STORED DATA:

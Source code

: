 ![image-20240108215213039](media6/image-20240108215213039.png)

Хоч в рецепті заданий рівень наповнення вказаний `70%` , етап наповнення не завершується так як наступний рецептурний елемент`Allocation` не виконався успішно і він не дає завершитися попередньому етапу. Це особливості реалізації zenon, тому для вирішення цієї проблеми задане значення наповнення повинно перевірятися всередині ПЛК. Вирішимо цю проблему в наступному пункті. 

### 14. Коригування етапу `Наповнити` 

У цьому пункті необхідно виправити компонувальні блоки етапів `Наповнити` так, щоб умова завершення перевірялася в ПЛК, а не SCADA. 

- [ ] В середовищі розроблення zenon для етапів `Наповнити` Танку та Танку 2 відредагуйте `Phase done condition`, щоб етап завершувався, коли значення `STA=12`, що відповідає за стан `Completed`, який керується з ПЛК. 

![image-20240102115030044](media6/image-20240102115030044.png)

* * *

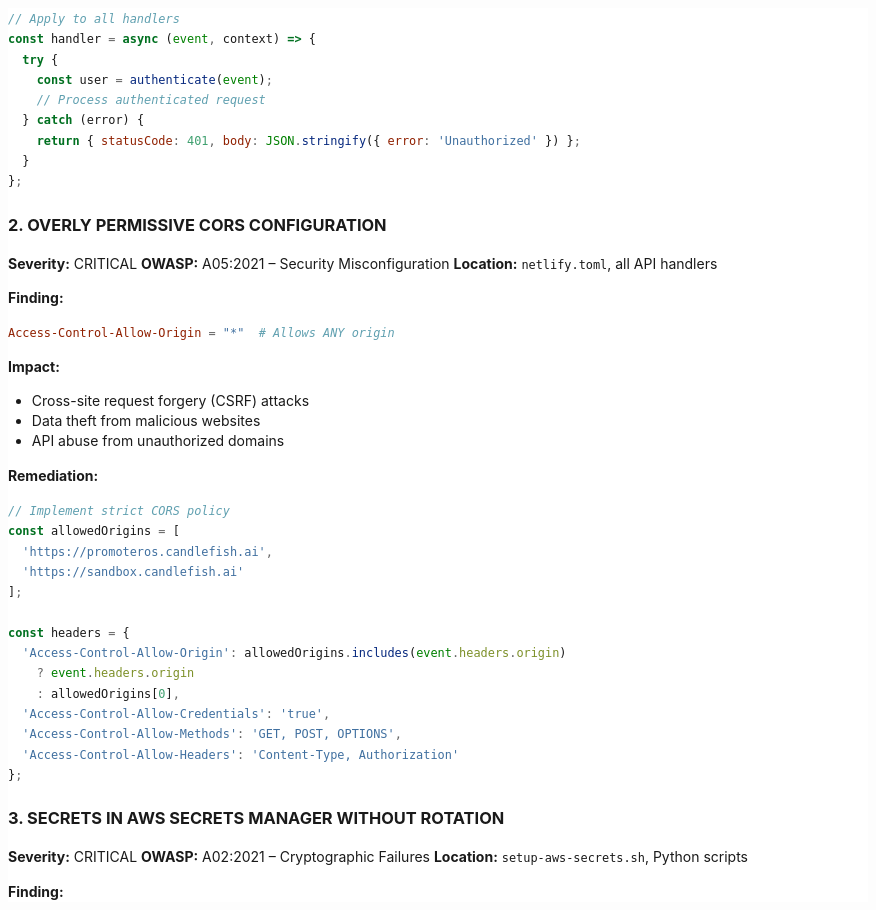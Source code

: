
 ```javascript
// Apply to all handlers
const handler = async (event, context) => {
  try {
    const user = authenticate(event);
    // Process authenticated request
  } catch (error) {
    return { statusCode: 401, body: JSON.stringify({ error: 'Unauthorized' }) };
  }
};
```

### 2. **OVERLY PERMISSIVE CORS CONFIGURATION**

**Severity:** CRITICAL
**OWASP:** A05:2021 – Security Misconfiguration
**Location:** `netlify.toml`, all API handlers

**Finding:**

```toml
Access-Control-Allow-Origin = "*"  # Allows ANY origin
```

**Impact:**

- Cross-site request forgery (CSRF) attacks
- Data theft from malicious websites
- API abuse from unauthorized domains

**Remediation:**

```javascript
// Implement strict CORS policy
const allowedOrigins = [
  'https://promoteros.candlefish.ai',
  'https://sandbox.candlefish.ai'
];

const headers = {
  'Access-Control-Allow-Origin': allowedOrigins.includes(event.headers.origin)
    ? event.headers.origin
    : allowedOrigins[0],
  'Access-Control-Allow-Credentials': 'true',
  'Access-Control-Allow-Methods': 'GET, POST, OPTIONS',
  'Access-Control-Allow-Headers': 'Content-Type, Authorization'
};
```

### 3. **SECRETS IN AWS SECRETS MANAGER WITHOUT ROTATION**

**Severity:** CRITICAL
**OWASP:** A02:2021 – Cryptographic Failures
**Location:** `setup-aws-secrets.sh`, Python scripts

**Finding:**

---

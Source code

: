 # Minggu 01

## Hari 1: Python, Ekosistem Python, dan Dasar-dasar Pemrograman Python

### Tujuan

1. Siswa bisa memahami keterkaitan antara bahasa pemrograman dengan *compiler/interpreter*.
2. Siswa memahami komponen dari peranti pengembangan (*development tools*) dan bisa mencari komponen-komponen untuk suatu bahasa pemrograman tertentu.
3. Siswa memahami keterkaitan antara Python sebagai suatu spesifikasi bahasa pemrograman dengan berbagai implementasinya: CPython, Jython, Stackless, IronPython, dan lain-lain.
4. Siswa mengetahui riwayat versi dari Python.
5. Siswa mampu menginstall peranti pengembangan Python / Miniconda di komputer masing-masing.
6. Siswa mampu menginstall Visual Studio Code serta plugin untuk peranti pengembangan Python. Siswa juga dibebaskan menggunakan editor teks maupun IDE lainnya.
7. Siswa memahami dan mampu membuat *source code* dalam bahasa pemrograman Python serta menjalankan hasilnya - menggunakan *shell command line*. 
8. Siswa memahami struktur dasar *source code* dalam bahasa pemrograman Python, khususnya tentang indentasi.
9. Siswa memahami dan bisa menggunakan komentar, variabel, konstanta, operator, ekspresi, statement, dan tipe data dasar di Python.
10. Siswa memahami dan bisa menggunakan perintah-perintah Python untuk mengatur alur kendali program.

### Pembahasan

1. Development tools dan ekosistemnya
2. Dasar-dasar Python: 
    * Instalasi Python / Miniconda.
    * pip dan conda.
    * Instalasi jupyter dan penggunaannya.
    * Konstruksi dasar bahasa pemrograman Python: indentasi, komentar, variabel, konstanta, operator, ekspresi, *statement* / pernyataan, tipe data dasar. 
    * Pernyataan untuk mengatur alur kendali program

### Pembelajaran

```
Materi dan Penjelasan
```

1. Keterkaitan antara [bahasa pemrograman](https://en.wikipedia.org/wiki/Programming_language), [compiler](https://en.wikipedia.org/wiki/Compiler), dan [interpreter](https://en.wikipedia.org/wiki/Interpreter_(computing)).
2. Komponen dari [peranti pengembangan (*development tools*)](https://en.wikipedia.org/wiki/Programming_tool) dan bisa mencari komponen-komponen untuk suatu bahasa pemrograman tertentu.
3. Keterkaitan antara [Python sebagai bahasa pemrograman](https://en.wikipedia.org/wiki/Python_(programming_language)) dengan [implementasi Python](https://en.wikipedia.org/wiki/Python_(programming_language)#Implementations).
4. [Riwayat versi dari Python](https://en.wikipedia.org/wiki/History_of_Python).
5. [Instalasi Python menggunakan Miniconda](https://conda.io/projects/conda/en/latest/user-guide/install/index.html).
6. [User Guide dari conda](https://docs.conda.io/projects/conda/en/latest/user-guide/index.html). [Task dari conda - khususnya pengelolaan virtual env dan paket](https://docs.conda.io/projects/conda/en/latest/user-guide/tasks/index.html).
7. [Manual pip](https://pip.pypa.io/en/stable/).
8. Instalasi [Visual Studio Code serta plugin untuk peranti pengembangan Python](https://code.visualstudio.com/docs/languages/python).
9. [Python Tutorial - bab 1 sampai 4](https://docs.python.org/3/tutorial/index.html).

REQUIRED WORK: Please copy, exactly and with nothing else, the lines above beginning at the line that has "3. Siswa memahami" and ending with the line that has "2. Komponen dari".

WRITTEN ANSWER:
3. Siswa memahami keterkaitan antara Python sebagai suatu spesifikasi bahasa pemrograman dengan berbagai implementasinya: CPython, Jython, Stackless, IronPython, dan lain-lain.
4. Siswa mengetahui riwayat versi dari Python.
5. Siswa mampu menginstall peranti pengembangan Python / Miniconda di komputer masing-masing.
6. Siswa mampu menginstall Visual Studio Code serta plugin untuk peranti pengembangan Python. Siswa juga dibebaskan menggunakan editor teks maupun IDE lainnya.
7. Siswa memahami dan mampu membuat *source code* dalam bahasa pemrograman Python serta menjalankan hasilnya - menggunakan *shell command line*. 
8. Siswa memahami struktur dasar *source code* dalam bahasa pemrograman Python, khususnya tentang indentasi.
9. Siswa memahami dan bisa menggunakan komentar, variabel, konstanta, operator, ekspresi, statement, dan tipe data dasar di Python.
10. Siswa memahami dan bisa menggunakan perintah-perintah Python untuk mengatur alur kendali program.

### Pembahasan

1. Development tools dan ekosistemnya
2. Dasar-dasar Python: 
    * Instalasi Python / Miniconda.
    * pip dan conda.
    * Instalasi jupyter dan penggunaannya.
    * Konstruksi dasar bahasa pemrograman Python: indentasi, komentar, variabel, konstanta, operator, ekspresi, *statement* / pernyataan, tipe data dasar. 
    * Pernyataan untuk mengatur alur kendali program

### Pembelajaran

```
Materi dan Penjelasan
```

1. Keterkaitan antara [bahasa pemrograman](https://en.wikipedia.org/wiki/Programming_language), [compiler](https://en.wikipedia.org/wiki/Compiler), dan [interpreter](https://en.wikipedia.org/wiki/Interpreter_(computing)).
2. Komponen dari [peranti pengembangan (*development tools*)](https://en.wikipedia.org/wiki/Programming_tool) dan bisa mencari komponen-komponen untuk suatu bahasa pemrograman tertentu.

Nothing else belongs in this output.